About us

Learn more about High-Tech High Heels and our more than 20-year history working to achieve gender-equity in the STEM workforce.

High-Tech High Heels is a 501(c)(3) nonprofit organization dedicated to closing the gender gap by supporting nonprofit and school-based programs that are improving STEM education and providing engaging and inspiring STEM experiences for K-12 girls and young women. 

We do this by raising funds and granting money to organizations that offer educational and hands-on training opportunities that encourage girls to persist and succeed in STEM. 

Our goal is for all girls to have the opportunity to pursue the STEM career of their choice — limited only by their talents, efforts, and aspirations. 

National Board of Directors


To invest in the education and development of young women to increase the number who pursue STEM careers.


To achieve equitable representation of women in the STEM workforce.

Guiding Principles

Our guiding principles provide a framework for how we conduct business and make decisions within our organization.

Our Approach

We operate with chapters in North Texas, Silicon Valley, Colorado, and Southeast Texas — communities where needs are best aligned with our vision, mission, and expansion criteria — with planned expansion into new locations in the future. In each of these locations, we:

  • Add value through the funding, integration, and development of engaging and inspiring programs that support a STEM experience pipeline focused on young women.
  • Develop and invest in strategies that are proven to be impactful in increasing young women’s success in STEM: development of persistence skills, academic improvement, and career exposure.
  • Evaluate programs using our scorecard of STEM Success Indicators, direct grant-making dollars for maximum impact and invest in and innovate the most effective programs.


Commitment to Equity

We are committed to evaluate and treat every donor, grant request and recipient, board member, and volunteer equally in support of all races, genders, and sexual orientations. Our aim is for members and stakeholders to be treated with dignity and respect.

Our Financials

Trust is one of our guiding principles, which is why we share our IRS Form 990 (as required by law) and our independently reviewed financial statements.  

Key funding areas

High-Tech High Heels prioritizes grants for organizations that:

Empowering Women

INSPIRE girls and young women to see themselves as future STEM professionals and see the variety of STEM careers available.

Girls In STEM

ENGAGE girls and young women in hands-on experiences in STEM, including programs and experiences that complement classroom learning and achievement.

STEM Careers

EDUCATE students, teachers, and counselors through activity-based STEM learning opportunities and educator training on overcoming unconscious bias in the classroom.

How we got started

High-Tech High Heels was founded in 2001 by a group of women with a shared vision of achieving more equitable representation of women in the science, technology, engineering and math (STEM) fields. Our founders knew that closing the gender gap in STEM would require increasing the number of girls and young women pursuing career paths in STEM.

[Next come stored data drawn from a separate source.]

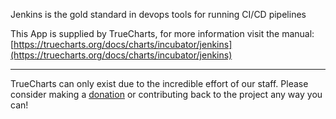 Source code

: Jenkins is the gold standard in devops tools for running CI/CD pipelines

This App is supplied by TrueCharts, for more information visit the manual: [https://truecharts.org/docs/charts/incubator/jenkins](https://truecharts.org/docs/charts/incubator/jenkins)

---

TrueCharts can only exist due to the incredible effort of our staff.
Please consider making a [donation](https://truecharts.org/docs/about/sponsor) or contributing back to the project any way you can!
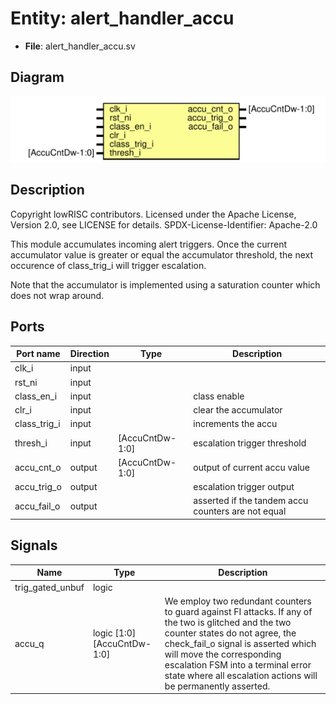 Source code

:# Entity: alert_handler_accu

- **File**: alert_handler_accu.sv
## Diagram

![Diagram](alert_handler_accu.svg "Diagram")
## Description

 Copyright lowRISC contributors.
 Licensed under the Apache License, Version 2.0, see LICENSE for details.
 SPDX-License-Identifier: Apache-2.0

 This module accumulates incoming alert triggers. Once the current accumulator
 value is greater or equal the accumulator threshold, the next occurence of
 class_trig_i will trigger escalation.

 Note that the accumulator is implemented using a saturation counter which
 does not wrap around.


## Ports

| Port name    | Direction | Type            | Description                                        |
| ------------ | --------- | --------------- | -------------------------------------------------- |
| clk_i        | input     |                 |                                                    |
| rst_ni       | input     |                 |                                                    |
| class_en_i   | input     |                 | class enable                                       |
| clr_i        | input     |                 | clear the accumulator                              |
| class_trig_i | input     |                 | increments the accu                                |
| thresh_i     | input     | [AccuCntDw-1:0] | escalation trigger threshold                       |
| accu_cnt_o   | output    | [AccuCntDw-1:0] | output of current accu value                       |
| accu_trig_o  | output    |                 | escalation trigger output                          |
| accu_fail_o  | output    |                 | asserted if the tandem accu counters are not equal |
## Signals

| Name             | Type                       | Description                                                                                                                                                                                                                                                                                                           |
| ---------------- | -------------------------- | --------------------------------------------------------------------------------------------------------------------------------------------------------------------------------------------------------------------------------------------------------------------------------------------------------------------- |
| trig_gated_unbuf | logic                      |                                                                                                                                                                                                                                                                                                                       |
| accu_q           | logic [1:0][AccuCntDw-1:0] |  We employ two redundant counters to guard against FI attacks.  If any of the two is glitched and the two counter states do not agree,  the check_fail_o signal is asserted which will move the corresponding escalation  FSM into a terminal error state where all escalation actions will be permanently asserted.  |
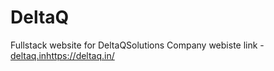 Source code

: # DeltaQ
Fullstack website for DeltaQSolutions Company
webiste link - [deltaq.in](https://deltaq.in/)https://deltaq.in/
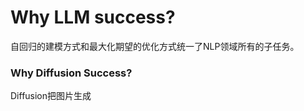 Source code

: 
# Why LLM success?

自回归的建模方式和最大化期望的优化方式统一了NLP领域所有的子任务。 

### Why Diffusion Success?

Diffusion把图片生成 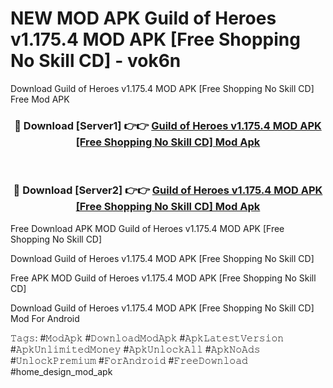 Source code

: # NEW MOD APK Guild of Heroes v1.175.4 MOD APK [Free Shopping No Skill CD] - vok6n
Download Guild of Heroes v1.175.4 MOD APK [Free Shopping No Skill CD] Free Mod APK

<div align="center">
<h3>🔴 Download [Server1] 👉👉 <a href="https://apk-comot.site?title=Guild_of_Heroes_v1.175.4_MOD_APK_[Free_Shopping_No_Skill_CD]">Guild of Heroes v1.175.4 MOD APK [Free Shopping No Skill CD] Mod Apk</a></h3><br>

<h3>🔴 Download [Server2] 👉👉 <a href="https://apk-comot.site?title=Guild_of_Heroes_v1.175.4_MOD_APK_[Free_Shopping_No_Skill_CD]">Guild of Heroes v1.175.4 MOD APK [Free Shopping No Skill CD] Mod Apk</a></h3>
</div>


Free Download APK MOD Guild of Heroes v1.175.4 MOD APK [Free Shopping No Skill CD]

Download Guild of Heroes v1.175.4 MOD APK [Free Shopping No Skill CD] 

Free APK MOD Guild of Heroes v1.175.4 MOD APK [Free Shopping No Skill CD] 

Download Guild of Heroes v1.175.4 MOD APK [Free Shopping No Skill CD] Mod For Android

𝚃𝚊𝚐𝚜: #𝙼𝚘𝚍𝙰𝚙𝚔 #𝙳𝚘𝚠𝚗𝚕𝚘𝚊𝚍𝙼𝚘𝚍𝙰𝚙𝚔 #𝙰𝚙𝚔𝙻𝚊𝚝𝚎𝚜𝚝𝚅𝚎𝚛𝚜𝚒𝚘𝚗 #𝙰𝚙𝚔𝚄𝚗𝚕𝚒𝚖𝚒𝚝𝚎𝚍𝙼𝚘𝚗𝚎𝚢 #𝙰𝚙𝚔𝚄𝚗𝚕𝚘𝚌𝚔𝙰𝚕𝚕 #𝙰𝚙𝚔𝙽𝚘𝙰𝚍𝚜 #𝚄𝚗𝚕𝚘𝚌𝚔𝙿𝚛𝚎𝚖𝚒𝚞𝚖 #𝙵𝚘𝚛𝙰𝚗𝚍𝚛𝚘𝚒𝚍 #𝙵𝚛𝚎𝚎𝙳𝚘𝚠𝚗𝚕𝚘𝚊𝚍 #home_design_mod_apk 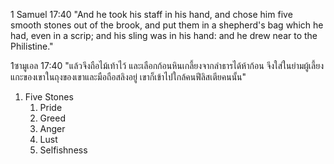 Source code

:1 Samuel 17:40 "And he took his staff in his hand, and chose him five smooth stones out of the brook, and put them in a shepherd's bag which he had, even in a scrip; and his sling was in his hand: and he drew near to the Philistine."

1ซามูเอล 17:40 "แล้วจึงถือไม้เท้าไว้ และเลือกก้อนหินเกลี้ยงจากลำธารได้ห้าก้อน จึงใส่ในย่ามผู้เลี้ยงแกะของเขาในถุงของเขาและมือถือสลิงอยู่ เขาก็เข้าไปใกล้คนฟีลิสเตียคนนั้น"

1. Five Stones
    1. Pride
    2. Greed
    3. Anger
    4. Lust
    5. Selfishness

So, they pooled their resources to create a donor-advised fund so they could grant to programs to support this vision and mission. However, in 2001, there were no programs to support these objectives.

Not to be deterred, these amazing women developed their own programs to educate and inspire high school girls to succeed in STEM, including a physics camp for Dallas high-schoolers and teacher training in North Texas to help uncover unconscious biases in the classroom. 

These programs served as the building blocks for the current organization, which gained nonprofit status in 2015. The change in structure was driven by a desire to expand the group’s potential impact in communities outside North Texas.

It also precipitated the creation of an umbrella national organization that provides guidance and governance for chapters across the U.S. The first was in Silicon Valley, which has a large technical community, in 2019. Chapters in Colorado and Southeast Texas started in 2021. Communities where needs are best aligned with our mission and vision. And future expansion is expected. 

HTHH continues to build a community of STEM professionals, educators, counselors, and more who want to see more women in STEM.




HTHH is Founded

30 women from Texas Instruments made personal contributions to establish a donor-advised fund with the Dallas Women’s Foundation.


AP Physics Camp

HTHH funded its first physics camp for female students in Dallas Independent School District.


Gender Equity Training

HTHH held its first gender equity training to STEM counselors and educators with a grant to UT Arlington College of Education.


Speaker’s Bureau

HTHH recruited women in STEM to work with participants at physics camps and other events.


501(c)(3) Nonprofit

HTHH became a nonprofit organization, investing our funds with the Communities Foundation of Texas (CFT) to enable us to scale our impact.


Silicon Valley Chapter

HTHH expanded its reach and impact to the California Bay Area.


$1M in Grants

HTHH exceeded $1 million in grants to support programs that further our mission.


STEM Indicators for Grants

HTHH adopted national STEM indicators for the evaluation of grants.


20th Anniversary

HTHH celebrated its 20th anniversary and provided $1.5 million in grants HTHH also developed a scorecard to show the impact of women in STEM.


SE Texas and Colorado Chapters

HTHH launched new chapters in Southeast Texas and Colorado.